Saturn has started this new season with some surprises.

On August 11, 2009, Saturn's rings turned edge-on to the Sun, something that happens once every 15 years as Saturn revolves. When the rings cross the equatorial plane, they cool down considerably—dropping more than 50 Kelvin in the last five years.

Many things about Saturn have changed in the 29 years since the two Voyager spacecraft passed by the giant gas planet. Saturn's magnetosphere grew larger by more than a million kilometers and then contracted, only to begin expanding again. The spokes in Saturn's B ring disappeared and then reappeared. The equatorial thunderstorm (known as the Dragon Storm) that raged continuously broke up, moved toward the poles, and then erupted again a short while ago in the lower latitudes.

The most likely explanation for the storms on Saturn is that they are equivalent to sunspots. As the Sun changes its behavior over the course of a 22 year cycle, the electrical output that connects it with its family of planets varies. If Saturn's Great White Spots, Dragon Storm, and ring spokes are driven by the same galactic Birkeland currents that drive the Sun, they should get stronger and closer to the equator as the sunspot cycle oscillates. It appears that that is just what has happened over the past three decades.

It is significant that the increases to the energetic phenomena on Saturn are occurring irrespective of whether the sunspot cycle is at maximum or minimum: the Sun is exhibiting large-scale electrical effects although it has just passed solar minimum. It was suggested in a previous Picture of the Day that it is the change in magnetic orientation that could be the key, rather than the strength of the solar magnetic field.

In 2008, scientists from the Max Planck Institute discovered partial rings around the gas planet in a nearly invisible collection of small arc segments.
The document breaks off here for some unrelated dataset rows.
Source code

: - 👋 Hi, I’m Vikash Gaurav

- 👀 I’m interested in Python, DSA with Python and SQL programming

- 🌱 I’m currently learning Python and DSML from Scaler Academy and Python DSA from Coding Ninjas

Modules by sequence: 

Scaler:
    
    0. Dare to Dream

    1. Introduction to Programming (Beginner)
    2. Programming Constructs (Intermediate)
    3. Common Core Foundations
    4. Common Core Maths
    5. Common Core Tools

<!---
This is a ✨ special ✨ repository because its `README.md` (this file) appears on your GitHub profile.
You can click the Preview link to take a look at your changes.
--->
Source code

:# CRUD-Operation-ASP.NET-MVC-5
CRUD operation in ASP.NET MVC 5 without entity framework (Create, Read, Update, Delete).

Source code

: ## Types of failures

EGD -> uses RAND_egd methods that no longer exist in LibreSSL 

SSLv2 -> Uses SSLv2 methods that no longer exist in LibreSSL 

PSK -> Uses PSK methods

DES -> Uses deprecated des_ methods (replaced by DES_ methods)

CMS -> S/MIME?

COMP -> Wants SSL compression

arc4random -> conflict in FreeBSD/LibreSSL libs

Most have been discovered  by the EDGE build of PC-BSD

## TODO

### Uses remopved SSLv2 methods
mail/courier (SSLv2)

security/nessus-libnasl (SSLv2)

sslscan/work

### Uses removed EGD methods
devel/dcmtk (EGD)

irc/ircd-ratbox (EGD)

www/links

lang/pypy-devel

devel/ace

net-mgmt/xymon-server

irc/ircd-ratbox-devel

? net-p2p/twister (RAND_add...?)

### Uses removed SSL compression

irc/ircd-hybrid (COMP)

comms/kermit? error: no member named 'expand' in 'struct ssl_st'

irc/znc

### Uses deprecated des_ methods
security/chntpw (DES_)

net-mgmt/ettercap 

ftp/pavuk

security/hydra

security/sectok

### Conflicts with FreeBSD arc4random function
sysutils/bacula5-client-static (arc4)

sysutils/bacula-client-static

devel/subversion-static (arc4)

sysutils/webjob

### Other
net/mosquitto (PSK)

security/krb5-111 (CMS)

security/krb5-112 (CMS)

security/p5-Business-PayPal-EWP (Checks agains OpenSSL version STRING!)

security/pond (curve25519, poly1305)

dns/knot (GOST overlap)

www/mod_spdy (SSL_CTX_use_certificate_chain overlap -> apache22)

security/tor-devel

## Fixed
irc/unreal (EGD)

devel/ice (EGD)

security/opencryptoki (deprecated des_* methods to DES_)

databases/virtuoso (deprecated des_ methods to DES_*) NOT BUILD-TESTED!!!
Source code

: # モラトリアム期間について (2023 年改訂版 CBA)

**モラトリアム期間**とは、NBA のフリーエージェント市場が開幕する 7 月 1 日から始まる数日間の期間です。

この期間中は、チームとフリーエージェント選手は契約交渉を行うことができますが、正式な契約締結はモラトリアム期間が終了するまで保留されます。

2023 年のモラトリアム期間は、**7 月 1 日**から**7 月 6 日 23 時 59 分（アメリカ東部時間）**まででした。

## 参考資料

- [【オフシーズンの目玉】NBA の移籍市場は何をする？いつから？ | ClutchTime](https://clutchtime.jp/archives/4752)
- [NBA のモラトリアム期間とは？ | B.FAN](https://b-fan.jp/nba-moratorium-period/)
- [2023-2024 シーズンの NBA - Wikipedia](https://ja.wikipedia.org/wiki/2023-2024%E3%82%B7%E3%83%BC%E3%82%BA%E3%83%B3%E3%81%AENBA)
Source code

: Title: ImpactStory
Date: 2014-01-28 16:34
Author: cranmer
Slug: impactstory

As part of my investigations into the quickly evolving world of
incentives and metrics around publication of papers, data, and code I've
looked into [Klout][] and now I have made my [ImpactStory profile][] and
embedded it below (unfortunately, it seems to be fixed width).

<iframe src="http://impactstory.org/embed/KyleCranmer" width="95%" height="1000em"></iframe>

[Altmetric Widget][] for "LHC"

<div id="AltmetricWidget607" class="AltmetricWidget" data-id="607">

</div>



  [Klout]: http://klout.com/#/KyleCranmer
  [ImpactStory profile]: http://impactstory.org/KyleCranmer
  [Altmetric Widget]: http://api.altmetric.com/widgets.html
Using the Cassini-Equinox magnetospheric sensors, the team found two areas near Saturn where highly energetic electrons suddenly drop out, presumably because something is absorbing them.
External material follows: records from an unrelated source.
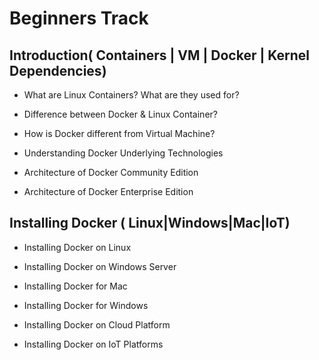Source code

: # Beginners Track

## Introduction( Containers | VM | Docker | Kernel Dependencies)

- What are Linux Containers? What are they used for?

- Difference between Docker & Linux Container?

- How is Docker different from Virtual Machine?

- Understanding Docker Underlying Technologies

- Architecture of Docker Community Edition

- Architecture of Docker Enterprise Edition


## Installing Docker ( Linux|Windows|Mac|IoT)

- Installing Docker on Linux

- Installing Docker on Windows Server

- Installing Docker for Mac

- Installing Docker for Windows

- Installing Docker on Cloud Platform

- Installing Docker on IoT Platforms

## 
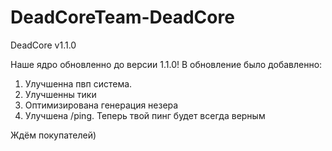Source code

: # DeadCoreTeam-DeadCore
DeadCore v1.1.0

Наше ядро обновленно до версии 1.1.0!
В обновление было добавленно:

1. Улучшенна пвп система.
2. Улучшенны тики
4. Оптимизирована генерация незера
5. Улучшена /ping. Теперь твой пинг будет всегда верным

Ждëм покупателей)
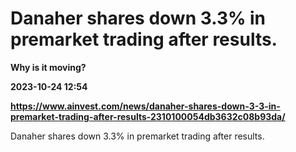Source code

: # Danaher shares down 3.3% in premarket trading after results.
**Why is it moving?**

**2023-10-24 12:54**

**https://www.ainvest.com/news/danaher-shares-down-3-3-in-premarket-trading-after-results-2310100054db3632c08b93da/**

Danaher shares down 3.3% in premarket trading after results.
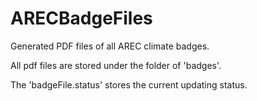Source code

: # ARECBadgeFiles

Generated PDF files of all AREC climate badges. 

All pdf files are stored under the folder of 'badges'.

The 'badgeFile.status' stores the current updating status.

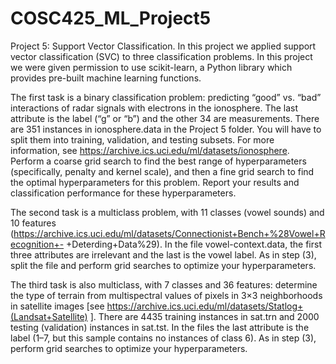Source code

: # COSC425_ML_Project5
Project 5: Support Vector Classification. In this project we applied support vector classification (SVC) to three classification problems. In this project we were given permission to use scikit-learn, a Python library which provides pre-built machine learning functions.


The first task is a binary classification problem: predicting “good” vs. “bad” interactions of
radar signals with electrons in the ionosphere. The last attribute is the label (“g” or “b”) and the
other 34 are measurements. There are 351 instances in ionosphere.data in the Project
5 folder. You will have to split them into training, validation, and testing subsets. For more
information, see https://archive.ics.uci.edu/ml/datasets/ionosphere. Perform a coarse grid search to find
the best range of hyperparameters (specifically, penalty and kernel scale), and then a fine grid search 
to find the optimal hyperparameters for this problem. Report your results and classification performance for 
these hyperparameters.

The second task is a multiclass problem, with 11 classes (vowel sounds) and 10 features
(https://archive.ics.uci.edu/ml/datasets/Connectionist+Bench+%28Vowel+Recognition+-
+Deterding+Data%29). In the file vowel-context.data, the first three attributes are
irrelevant and the last is the vowel label. As in step (3), split the file and perform grid searches
to optimize your hyperparameters.

The third task is also multiclass, with 7 classes and 36 features: determine the type of terrain
from multispectral values of pixels in 3×3 neighborhoods in satellite images [see
https://archive.ics.uci.edu/ml/datasets/Statlog+(Landsat+Satellite) ]. There are 4435 training
instances in sat.trn and 2000 testing (validation) instances in sat.tst. In the files the last
attribute is the label (1–7, but this sample contains no instances of class 6). As in step (3),
perform grid searches to optimize your hyperparameters.
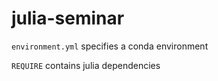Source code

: # julia-seminar

`environment.yml` specifies a conda environment

`REQUIRE` contains julia dependencies
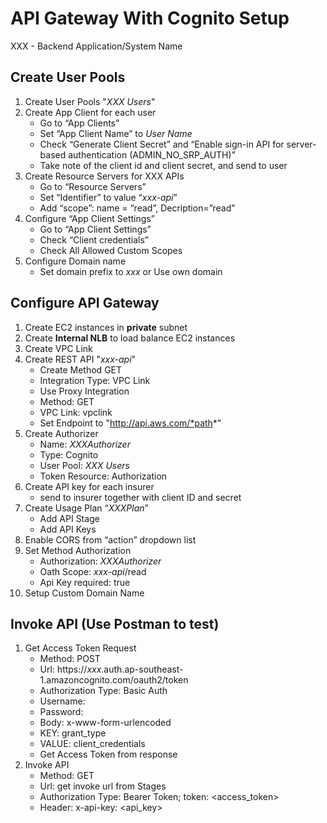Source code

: # API Gateway With Cognito Setup
XXX - Backend Application/System Name
## Create User Pools
1. Create User Pools "*XXX Users*"
2. Create App Client for each user
   - Go to “App Clients”
   - Set “App Client Name” to *User Name*
   - Check “Generate Client Secret” and “Enable sign-in API for server-based authentication (ADMIN_NO_SRP_AUTH)”
   - Take note of the client id and client secret, and send to user
3. Create Resource Servers for XXX APIs
   - Go to “Resource Servers”
   - Set “Identifier” to value “*xxx-api*”
   - Add “scope”: name = “read”, Decription=”read”
4. Configure “App Client Settings”
   - Go to “App Client Settings”
   - Check “Client credentials”
   - Check All Allowed Custom Scopes
5. Configure Domain name
   - Set domain prefix to *xxx* or Use own domain

## Configure API Gateway
1. Create EC2 instances in **private** subnet
2. Create **Internal NLB** to load balance EC2 instances
3. Create VPC Link
4. Create REST API "*xxx-api*"
   - Create Method GET
   - Integration Type: VPC Link
   - Use Proxy Integration
   - Method: GET
   - VPC Link: vpclink
   - Set Endpoint to "http://api.aws.com/*path*"
5. Create Authorizer
   - Name: *XXXAuthorizer*
   - Type: Cognito
   - User Pool: *XXX Users*
   - Token Resource: Authorization
6. Create API key for each insurer
   - send to insurer together with client ID and secret
7. Create Usage Plan “*XXXPlan*”
   - Add API Stage
   - Add API Keys
8. Enable CORS from “action” dropdown list
9. Set Method Authorization
   - Authorization: *XXXAuthorizer*
   - Oath Scope: *xxx-api*/read
   - Api Key required: true
10.	Setup Custom Domain Name

## Invoke API (Use Postman to test)
1. Get Access Token Request
   - Method: POST
   - Url: https://*xxx*.auth.ap-southeast-1.amazoncognito.com/oauth2/token
   - Authorization Type: Basic Auth
   - Username: <client id>
   - Password: <client secret>
   - Body: x-www-form-urlencoded
   - KEY: grant_type
   - VALUE: client_credentials
   - Get Access Token from response
2. Invoke API
   - Method: GET
   - Url: get invoke url from Stages
   - Authorization Type: Bearer Token; token: <access_token>
   - Header: x-api-key: <api_key>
The magnetospheric imager detected lower energy emissions from the ion torus that surrounds Saturn when the ring arc segments are oriented between Cassini and the electron flow. The region of absorption is almost 3000 kilometers wide, so Cassini mission analysts speculate that there could be unseen rings in several bands.
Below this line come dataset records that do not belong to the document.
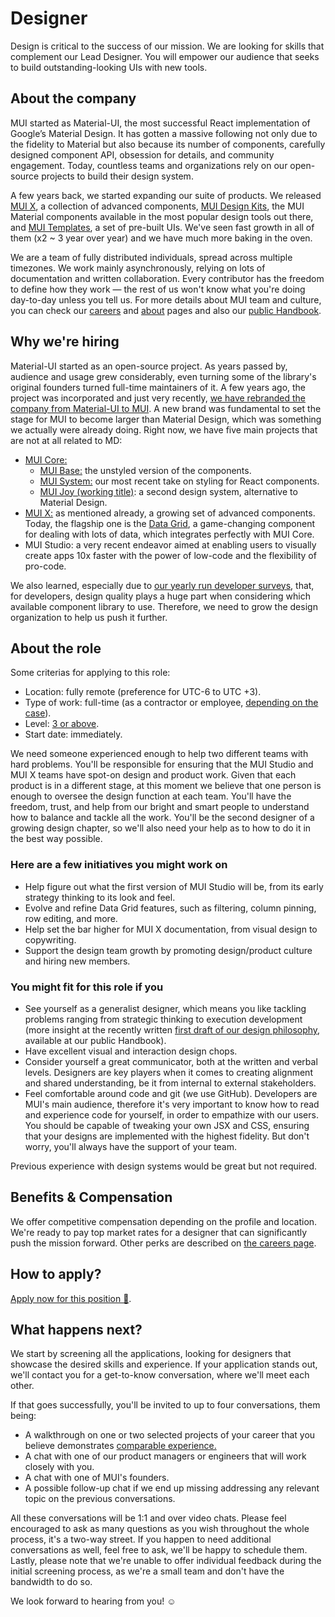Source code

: # Designer

<p class="description">Design is critical to the success of our mission. We are looking for skills that complement our Lead Designer. You will empower our audience that seeks to build outstanding-looking UIs with new tools.</p>

## About the company

MUI started as Material-UI, the most successful React implementation of Google’s Material Design.
It has gotten a massive following not only due to the fidelity to Material but also because its number of components, carefully designed component API, obsession for details, and community engagement.
Today, countless teams and organizations rely on our open-source projects to build their design system.

A few years back, we started expanding our suite of products.
We released [MUI X](/x/), a collection of advanced components, [MUI Design Kits](/design-kits/), the MUI Material components available in the most popular design tools out there, and [MUI Templates](/templates/), a set of pre-built UIs.
We've seen fast growth in all of them (x2 ~ 3 year over year) and we have much more baking in the oven.

We are a team of fully distributed individuals, spread across multiple timezones.
We work mainly asynchronously, relying on lots of documentation and written collaboration.
Every contributor has the freedom to define how they work — the rest of us won't know what you're doing day-to-day unless you tell us.
For more details about MUI team and culture, you can check our [careers](/careers/) and [about](/about/) pages and also our [public Handbook](https://mui-org.notion.site/Handbook-f086d47e10794d5e839aef9dc67f324b).

## Why we're hiring

Material-UI started as an open-source project.
As years passed by, audience and usage grew considerably, even turning some of the library's original founders turned full-time maintainers of it.
A few years ago, the project was incorporated and just very recently, [we have rebranded the company from Material-UI to MUI](/blog/material-ui-is-now-mui/).
A new brand was fundamental to set the stage for MUI to become larger than Material Design, which was something we actually were already doing.
Right now, we have five main projects that are not at all related to MD:

- [MUI Core:](/core/)
  - [MUI Base:](/customization/unstyled-components/) the unstyled version of the components.
  - [MUI System:](/system/basics/) our most recent take on styling for React components.
  - [MUI Joy (working title)](https://github.com/mui-org/material-ui/discussions/29024): a second design system, alternative to Material Design.
- [MUI X:](/x/) as mentioned already, a growing set of advanced components.
  Today, the flagship one is the [Data Grid](/components/data-grid/), a game-changing component for dealing with lots of data, which integrates perfectly with MUI Core.
- MUI Studio: a very recent endeavor aimed at enabling users to visually create apps 10x faster with the power of low-code and the flexibility of pro-code.

We also learned, especially due to [our yearly run developer surveys](/blog/2020-developer-survey-results/), that, for developers, design quality plays a huge part when considering which available component library to use.
Therefore, we need to grow the design organization to help us push it further.

## About the role

Some criterias for applying to this role:

- Location: fully remote (preference for UTC-6 to UTC +3).
- Type of work: full-time (as a contractor or employee, [depending on the case](https://mui-org.notion.site/Hiring-FAQ-64763b756ae44c37b47b081f98915501)).
- Level: [3 or above](https://docs.google.com/spreadsheets/d/18VvbVCNBRWu-QYPncBl5IWTXTOpD68UQsLsymBvfm88/edit#gid=0).
- Start date: immediately.

We need someone experienced enough to help two different teams with hard problems.
You'll be responsible for ensuring that the MUI Studio and MUI X teams have spot-on design and product work.
Given that each product is in a different stage, at this moment we believe that one person is enough to oversee the design function at each team.
You'll have the freedom, trust, and help from our bright and smart people to understand how to balance and tackle all the work.
You'll be the second designer of a growing design chapter, so we'll also need your help as to how to do it in the best way possible.

### Here are a few initiatives you might work on

- Help figure out what the first version of MUI Studio will be, from its early strategy thinking to its look and feel.
- Evolve and refine Data Grid features, such as filtering, column pinning, row editing, and more.
- Help set the bar higher for MUI X documentation, from visual design to copywriting.
- Support the design team growth by promoting design/product culture and hiring new members.

### You might fit for this role if you

- See yourself as a generalist designer, which means you like tackling problems ranging from strategic thinking to execution development (more insight at the recently written [first draft of our design philosophy](https://www.notion.so/Design-philosophy-bdbef60d6fad4134a43870df3e452ebc), available at our public Handbook).
- Have excellent visual and interaction design chops.
- Consider yourself a great communicator, both at the written and verbal levels.
  Designers are key players when it comes to creating alignment and shared understanding, be it from internal to external stakeholders.
- Feel comfortable around code and git (we use GitHub).
  Developers are MUI's main audience, therefore it's very important to know how to read and experience code for yourself, in order to empathize with our users.
  You should be capable of tweaking your own JSX and CSS, ensuring that your designs are implemented with the highest fidelity.
  But don't worry, you'll always have the support of your team.

Previous experience with design systems would be great but not required.

## Benefits & Compensation

We offer competitive compensation depending on the profile and location.
We're ready to pay top market rates for a designer that can significantly push the mission forward.
Other perks are described on [the careers page](/careers/#perks-amp-benefits/).

## How to apply?

[Apply now for this position 📮](https://airtable.com/shrdqo1Z6srZXGcvh?prefill_Applying+for=Designer).

## What happens next?

We start by screening all the applications, looking for designers that showcase the desired skills and experience.
If your application stands out, we'll contact you for a get-to-know conversation, where we'll meet each other.

If that goes successfully, you'll be invited to up to four conversations, them being:

- A walkthrough on one or two selected projects of your career that you believe demonstrates [comparable experience.](https://articles.uie.com/ux-hiring-lets-talk-about-comparable-experience/)
- A chat with one of our product managers or engineers that will work closely with you.
- A chat with one of MUI's founders.
- A possible follow-up chat if we end up missing addressing any relevant topic on the previous conversations.

All these conversations will be 1:1 and over video chats.
Please feel encouraged to ask as many questions as you wish throughout the whole process, it's a two-way street.
If you happen to need additional conversations as well, feel free to ask, we'll be happy to schedule them.
Lastly, please note that we're unable to offer individual feedback during the initial screening process, as we're a small team and don't have the bandwidth to do so.

We look forward to hearing from you! ☺️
The invisible rings are most likely another manifestation of the electrical environment that exists near Saturn. What Cassini is detecting most likely supports the charged particle stream hypothesis originally proposed by Kristian Birkeland in 1913. He wrote: "It seems almost incredible that such a ring of cosmic dust should be able to exist for ever, so to speak, without other governing forces than gravitation..."

Seen from our planet, the view of Saturn's rings during equinox makes them invisible. However, Cassini is in orbit around Saturn 20 degrees above the ring plane. As NASA puts it, that "novel illumination geometry" causes objects above the rings to cast shadows across them. Cassini photographed the shadows from several of Saturn's moons, but also saw the shadows cast by something new: vertical structures embedded in the rings.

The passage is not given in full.